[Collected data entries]
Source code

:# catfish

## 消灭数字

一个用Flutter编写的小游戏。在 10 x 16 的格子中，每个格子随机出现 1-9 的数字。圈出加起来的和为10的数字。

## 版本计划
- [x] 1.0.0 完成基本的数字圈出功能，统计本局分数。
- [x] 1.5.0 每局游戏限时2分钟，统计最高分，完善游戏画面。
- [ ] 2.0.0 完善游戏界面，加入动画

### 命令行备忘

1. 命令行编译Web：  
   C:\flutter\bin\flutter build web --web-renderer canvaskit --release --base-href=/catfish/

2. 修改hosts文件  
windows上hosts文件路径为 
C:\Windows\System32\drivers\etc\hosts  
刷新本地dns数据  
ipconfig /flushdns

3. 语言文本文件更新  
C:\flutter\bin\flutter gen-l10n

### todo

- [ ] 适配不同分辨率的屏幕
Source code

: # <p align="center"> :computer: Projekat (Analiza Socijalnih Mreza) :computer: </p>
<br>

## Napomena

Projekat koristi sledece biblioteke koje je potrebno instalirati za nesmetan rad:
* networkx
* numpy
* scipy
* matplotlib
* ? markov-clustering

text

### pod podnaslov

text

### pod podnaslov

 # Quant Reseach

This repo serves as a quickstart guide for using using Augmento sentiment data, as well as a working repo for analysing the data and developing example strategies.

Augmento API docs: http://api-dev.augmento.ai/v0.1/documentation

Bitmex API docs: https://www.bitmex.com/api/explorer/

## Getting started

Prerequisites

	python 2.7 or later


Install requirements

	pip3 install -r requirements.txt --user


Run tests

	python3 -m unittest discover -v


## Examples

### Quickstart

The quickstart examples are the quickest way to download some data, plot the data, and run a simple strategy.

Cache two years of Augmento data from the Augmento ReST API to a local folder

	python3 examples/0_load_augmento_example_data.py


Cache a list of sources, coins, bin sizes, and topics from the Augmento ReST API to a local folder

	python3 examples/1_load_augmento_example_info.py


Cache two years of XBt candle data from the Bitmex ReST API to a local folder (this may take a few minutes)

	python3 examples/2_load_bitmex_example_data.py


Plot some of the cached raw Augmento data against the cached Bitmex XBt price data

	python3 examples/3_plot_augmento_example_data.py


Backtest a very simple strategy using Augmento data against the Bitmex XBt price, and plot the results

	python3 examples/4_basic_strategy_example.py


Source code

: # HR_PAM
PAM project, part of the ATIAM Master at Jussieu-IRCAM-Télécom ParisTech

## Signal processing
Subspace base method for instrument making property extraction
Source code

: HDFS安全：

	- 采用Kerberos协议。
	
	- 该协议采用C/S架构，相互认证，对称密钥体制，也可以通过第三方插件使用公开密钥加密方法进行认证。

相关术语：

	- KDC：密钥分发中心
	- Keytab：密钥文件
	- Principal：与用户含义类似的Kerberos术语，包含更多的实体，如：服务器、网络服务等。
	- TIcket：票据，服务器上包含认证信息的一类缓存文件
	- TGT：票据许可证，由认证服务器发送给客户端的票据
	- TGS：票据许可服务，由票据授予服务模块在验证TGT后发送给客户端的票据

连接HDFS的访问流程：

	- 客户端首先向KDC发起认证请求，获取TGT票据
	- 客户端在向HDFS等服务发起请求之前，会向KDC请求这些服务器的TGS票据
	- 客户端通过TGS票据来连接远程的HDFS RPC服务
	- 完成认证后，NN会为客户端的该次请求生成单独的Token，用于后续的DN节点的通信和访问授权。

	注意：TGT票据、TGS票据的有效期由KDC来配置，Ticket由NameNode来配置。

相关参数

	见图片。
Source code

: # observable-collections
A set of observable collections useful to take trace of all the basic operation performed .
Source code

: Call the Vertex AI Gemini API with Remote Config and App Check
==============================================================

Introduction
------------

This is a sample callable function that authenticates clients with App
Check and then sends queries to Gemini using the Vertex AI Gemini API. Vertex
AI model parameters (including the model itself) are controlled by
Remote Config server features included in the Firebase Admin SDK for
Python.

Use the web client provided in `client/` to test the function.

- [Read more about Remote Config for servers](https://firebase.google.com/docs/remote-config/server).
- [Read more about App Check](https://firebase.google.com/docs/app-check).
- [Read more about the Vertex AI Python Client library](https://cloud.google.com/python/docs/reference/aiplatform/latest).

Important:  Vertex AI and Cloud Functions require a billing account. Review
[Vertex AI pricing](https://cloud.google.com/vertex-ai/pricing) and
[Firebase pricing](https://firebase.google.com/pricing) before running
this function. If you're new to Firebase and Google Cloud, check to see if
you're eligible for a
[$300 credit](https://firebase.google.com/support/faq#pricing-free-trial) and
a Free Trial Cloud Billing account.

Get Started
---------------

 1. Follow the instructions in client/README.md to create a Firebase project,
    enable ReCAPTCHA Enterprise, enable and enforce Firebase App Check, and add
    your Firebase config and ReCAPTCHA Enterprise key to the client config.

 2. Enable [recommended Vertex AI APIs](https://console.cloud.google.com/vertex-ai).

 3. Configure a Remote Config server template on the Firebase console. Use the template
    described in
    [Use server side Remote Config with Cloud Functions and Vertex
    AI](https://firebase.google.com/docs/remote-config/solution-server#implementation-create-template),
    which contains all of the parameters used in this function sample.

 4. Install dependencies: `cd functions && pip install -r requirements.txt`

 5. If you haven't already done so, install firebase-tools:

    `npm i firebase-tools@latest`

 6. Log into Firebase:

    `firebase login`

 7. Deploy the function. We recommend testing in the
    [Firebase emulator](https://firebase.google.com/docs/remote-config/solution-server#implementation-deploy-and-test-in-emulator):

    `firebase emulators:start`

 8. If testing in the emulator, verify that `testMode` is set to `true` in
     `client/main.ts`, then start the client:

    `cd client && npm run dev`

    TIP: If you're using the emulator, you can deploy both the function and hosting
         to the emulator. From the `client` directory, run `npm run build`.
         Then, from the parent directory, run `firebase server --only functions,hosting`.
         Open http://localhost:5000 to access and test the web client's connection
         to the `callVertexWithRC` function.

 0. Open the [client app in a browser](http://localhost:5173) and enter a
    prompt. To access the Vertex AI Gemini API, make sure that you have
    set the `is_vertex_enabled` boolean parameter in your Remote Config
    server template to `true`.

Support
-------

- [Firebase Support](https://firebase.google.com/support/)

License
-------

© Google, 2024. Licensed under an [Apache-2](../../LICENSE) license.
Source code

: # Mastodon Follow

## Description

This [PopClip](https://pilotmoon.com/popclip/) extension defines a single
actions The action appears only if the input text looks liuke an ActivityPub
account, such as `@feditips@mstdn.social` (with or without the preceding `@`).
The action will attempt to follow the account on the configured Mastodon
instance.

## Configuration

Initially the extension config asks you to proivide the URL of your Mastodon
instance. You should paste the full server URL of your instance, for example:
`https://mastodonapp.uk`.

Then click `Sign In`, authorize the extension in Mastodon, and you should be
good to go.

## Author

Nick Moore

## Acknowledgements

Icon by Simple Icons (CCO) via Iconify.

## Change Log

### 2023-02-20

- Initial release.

**What to produce:** Set out the entries once more, word for word.

**Response:**
Source code

:# catfish

## 消灭数字

一个用Flutter编写的小游戏。在 10 x 16 的格子中，每个格子随机出现 1-9 的数字。圈出加起来的和为10的数字。

## 版本计划
- [x] 1.0.0 完成基本的数字圈出功能，统计本局分数。
- [x] 1.5.0 每局游戏限时2分钟，统计最高分，完善游戏画面。
- [ ] 2.0.0 完善游戏界面，加入动画

### 命令行备忘

1. 命令行编译Web：  
   C:\flutter\bin\flutter build web --web-renderer canvaskit --release --base-href=/catfish/

2. 修改hosts文件  
windows上hosts文件路径为 
C:\Windows\System32\drivers\etc\hosts  
刷新本地dns数据  
ipconfig /flushdns

3. 语言文本文件更新  
C:\flutter\bin\flutter gen-l10n

### todo

- [ ] 适配不同分辨率的屏幕
Source code

: # <p align="center"> :computer: Projekat (Analiza Socijalnih Mreza) :computer: </p>
<br>

## Napomena

Projekat koristi sledece biblioteke koje je potrebno instalirati za nesmetan rad:
* networkx
* numpy
* scipy
* matplotlib
* ? markov-clustering

text

### pod podnaslov

text

### pod podnaslov

 # Quant Reseach

This repo serves as a quickstart guide for using using Augmento sentiment data, as well as a working repo for analysing the data and developing example strategies.

Augmento API docs: http://api-dev.augmento.ai/v0.1/documentation

Bitmex API docs: https://www.bitmex.com/api/explorer/

## Getting started

Prerequisites

	python 2.7 or later


Install requirements

	pip3 install -r requirements.txt --user


Run tests

	python3 -m unittest discover -v


## Examples

### Quickstart

The quickstart examples are the quickest way to download some data, plot the data, and run a simple strategy.

Cache two years of Augmento data from the Augmento ReST API to a local folder

	python3 examples/0_load_augmento_example_data.py


Cache a list of sources, coins, bin sizes, and topics from the Augmento ReST API to a local folder

	python3 examples/1_load_augmento_example_info.py


Cache two years of XBt candle data from the Bitmex ReST API to a local folder (this may take a few minutes)

	python3 examples/2_load_bitmex_example_data.py


Plot some of the cached raw Augmento data against the cached Bitmex XBt price data

	python3 examples/3_plot_augmento_example_data.py


Backtest a very simple strategy using Augmento data against the Bitmex XBt price, and plot the results

	python3 examples/4_basic_strategy_example.py


Source code

: # HR_PAM
PAM project, part of the ATIAM Master at Jussieu-IRCAM-Télécom ParisTech

## Signal processing
Subspace base method for instrument making property extraction
Source code

: HDFS安全：

	- 采用Kerberos协议。
	
	- 该协议采用C/S架构，相互认证，对称密钥体制，也可以通过第三方插件使用公开密钥加密方法进行认证。

相关术语：

	- KDC：密钥分发中心
	- Keytab：密钥文件
	- Principal：与用户含义类似的Kerberos术语，包含更多的实体，如：服务器、网络服务等。
	- TIcket：票据，服务器上包含认证信息的一类缓存文件
	- TGT：票据许可证，由认证服务器发送给客户端的票据
	- TGS：票据许可服务，由票据授予服务模块在验证TGT后发送给客户端的票据

连接HDFS的访问流程：

	- 客户端首先向KDC发起认证请求，获取TGT票据
	- 客户端在向HDFS等服务发起请求之前，会向KDC请求这些服务器的TGS票据
	- 客户端通过TGS票据来连接远程的HDFS RPC服务
	- 完成认证后，NN会为客户端的该次请求生成单独的Token，用于后续的DN节点的通信和访问授权。

	注意：TGT票据、TGS票据的有效期由KDC来配置，Ticket由NameNode来配置。

相关参数

	见图片。
Source code

: # observable-collections
A set of observable collections useful to take trace of all the basic operation performed .
Source code

: Call the Vertex AI Gemini API with Remote Config and App Check
==============================================================

Introduction
------------

This is a sample callable function that authenticates clients with App
Check and then sends queries to Gemini using the Vertex AI Gemini API. Vertex
AI model parameters (including the model itself) are controlled by
Remote Config server features included in the Firebase Admin SDK for
Python.

Use the web client provided in `client/` to test the function.

- [Read more about Remote Config for servers](https://firebase.google.com/docs/remote-config/server).
- [Read more about App Check](https://firebase.google.com/docs/app-check).
- [Read more about the Vertex AI Python Client library](https://cloud.google.com/python/docs/reference/aiplatform/latest).

Important:  Vertex AI and Cloud Functions require a billing account. Review
[Vertex AI pricing](https://cloud.google.com/vertex-ai/pricing) and
[Firebase pricing](https://firebase.google.com/pricing) before running
this function. If you're new to Firebase and Google Cloud, check to see if
you're eligible for a
[$300 credit](https://firebase.google.com/support/faq#pricing-free-trial) and
a Free Trial Cloud Billing account.

Get Started
---------------

 1. Follow the instructions in client/README.md to create a Firebase project,
    enable ReCAPTCHA Enterprise, enable and enforce Firebase App Check, and add
    your Firebase config and ReCAPTCHA Enterprise key to the client config.

 2. Enable [recommended Vertex AI APIs](https://console.cloud.google.com/vertex-ai).

 3. Configure a Remote Config server template on the Firebase console. Use the template
    described in
    [Use server side Remote Config with Cloud Functions and Vertex
    AI](https://firebase.google.com/docs/remote-config/solution-server#implementation-create-template),
    which contains all of the parameters used in this function sample.

 4. Install dependencies: `cd functions && pip install -r requirements.txt`

 5. If you haven't already done so, install firebase-tools:

    `npm i firebase-tools@latest`

 6. Log into Firebase:

    `firebase login`

 7. Deploy the function. We recommend testing in the
    [Firebase emulator](https://firebase.google.com/docs/remote-config/solution-server#implementation-deploy-and-test-in-emulator):

    `firebase emulators:start`

 8. If testing in the emulator, verify that `testMode` is set to `true` in
     `client/main.ts`, then start the client:

    `cd client && npm run dev`

    TIP: If you're using the emulator, you can deploy both the function and hosting
         to the emulator. From the `client` directory, run `npm run build`.
         Then, from the parent directory, run `firebase server --only functions,hosting`.
         Open http://localhost:5000 to access and test the web client's connection
         to the `callVertexWithRC` function.

 0. Open the [client app in a browser](http://localhost:5173) and enter a
    prompt. To access the Vertex AI Gemini API, make sure that you have
    set the `is_vertex_enabled` boolean parameter in your Remote Config
    server template to `true`.

Support
-------

- [Firebase Support](https://firebase.google.com/support/)

License
-------

© Google, 2024. Licensed under an [Apache-2](../../LICENSE) license.
Source code

: # Mastodon Follow

## Description

This [PopClip](https://pilotmoon.com/popclip/) extension defines a single
actions The action appears only if the input text looks liuke an ActivityPub
account, such as `@feditips@mstdn.social` (with or without the preceding `@`).
The action will attempt to follow the account on the configured Mastodon
instance.

## Configuration

Initially the extension config asks you to proivide the URL of your Mastodon
instance. You should paste the full server URL of your instance, for example:
`https://mastodonapp.uk`.

Then click `Sign In`, authorize the extension in Mastodon, and you should be
good to go.

## Author

Nick Moore

## Acknowledgements

Icon by Simple Icons (CCO) via Iconify.

## Change Log

### 2023-02-20

- Initial release.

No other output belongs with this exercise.